* Stored data *
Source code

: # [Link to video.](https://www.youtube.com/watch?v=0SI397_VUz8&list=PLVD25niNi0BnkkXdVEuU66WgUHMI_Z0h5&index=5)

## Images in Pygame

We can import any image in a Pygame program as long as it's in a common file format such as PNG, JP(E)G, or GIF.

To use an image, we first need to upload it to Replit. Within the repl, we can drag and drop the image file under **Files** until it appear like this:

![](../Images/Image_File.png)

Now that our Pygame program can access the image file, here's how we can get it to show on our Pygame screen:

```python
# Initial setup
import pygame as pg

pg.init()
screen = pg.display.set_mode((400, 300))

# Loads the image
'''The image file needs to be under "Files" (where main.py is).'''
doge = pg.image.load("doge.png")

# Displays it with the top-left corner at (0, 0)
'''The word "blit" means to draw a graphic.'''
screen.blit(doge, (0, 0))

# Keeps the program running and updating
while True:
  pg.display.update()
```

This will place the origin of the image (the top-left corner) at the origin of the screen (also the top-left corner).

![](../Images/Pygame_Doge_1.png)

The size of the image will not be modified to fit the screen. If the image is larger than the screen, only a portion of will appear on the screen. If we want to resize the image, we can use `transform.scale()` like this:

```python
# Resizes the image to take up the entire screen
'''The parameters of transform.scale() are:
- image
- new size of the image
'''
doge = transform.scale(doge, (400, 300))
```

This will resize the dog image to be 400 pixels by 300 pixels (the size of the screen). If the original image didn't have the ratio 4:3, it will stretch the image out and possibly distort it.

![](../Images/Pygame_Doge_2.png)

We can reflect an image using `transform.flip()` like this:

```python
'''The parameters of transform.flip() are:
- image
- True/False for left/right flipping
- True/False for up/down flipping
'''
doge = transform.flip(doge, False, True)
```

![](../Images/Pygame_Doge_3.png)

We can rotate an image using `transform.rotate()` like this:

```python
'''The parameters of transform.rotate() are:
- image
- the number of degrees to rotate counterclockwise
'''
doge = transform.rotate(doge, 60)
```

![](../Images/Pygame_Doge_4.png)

* Task *
Transcribe each of the records verbatim.

* Solution for this task *
Source code

: # [Link to video.](https://www.youtube.com/watch?v=0SI397_VUz8&list=PLVD25niNi0BnkkXdVEuU66WgUHMI_Z0h5&index=5)

## Images in Pygame

We can import any image in a Pygame program as long as it's in a common file format such as PNG, JP(E)G, or GIF.

To use an image, we first need to upload it to Replit. Within the repl, we can drag and drop the image file under **Files** until it appear like this:

![](../Images/Image_File.png)

Now that our Pygame program can access the image file, here's how we can get it to show on our Pygame screen:

```python
# Initial setup
import pygame as pg

pg.init()
screen = pg.display.set_mode((400, 300))

# Loads the image
'''The image file needs to be under "Files" (where main.py is).'''
doge = pg.image.load("doge.png")

# Displays it with the top-left corner at (0, 0)
'''The word "blit" means to draw a graphic.'''
screen.blit(doge, (0, 0))

# Keeps the program running and updating
while True:
  pg.display.update()
```

This will place the origin of the image (the top-left corner) at the origin of the screen (also the top-left corner).

![](../Images/Pygame_Doge_1.png)

The size of the image will not be modified to fit the screen. If the image is larger than the screen, only a portion of will appear on the screen. If we want to resize the image, we can use `transform.scale()` like this:

```python
# Resizes the image to take up the entire screen
'''The parameters of transform.scale() are:
- image
- new size of the image
'''
doge = transform.scale(doge, (400, 300))
```

This will resize the dog image to be 400 pixels by 300 pixels (the size of the screen). If the original image didn't have the ratio 4:3, it will stretch the image out and possibly distort it.

![](../Images/Pygame_Doge_2.png)

We can reflect an image using `transform.flip()` like this:

```python
'''The parameters of transform.flip() are:
- image
- True/False for left/right flipping
- True/False for up/down flipping
'''
doge = transform.flip(doge, False, True)
```

![](../Images/Pygame_Doge_3.png)

We can rotate an image using `transform.rotate()` like this:

```python
'''The parameters of transform.rotate() are:
- image
- the number of degrees to rotate counterclockwise
'''
doge = transform.rotate(doge, 60)
```

![](../Images/Pygame_Doge_4.png)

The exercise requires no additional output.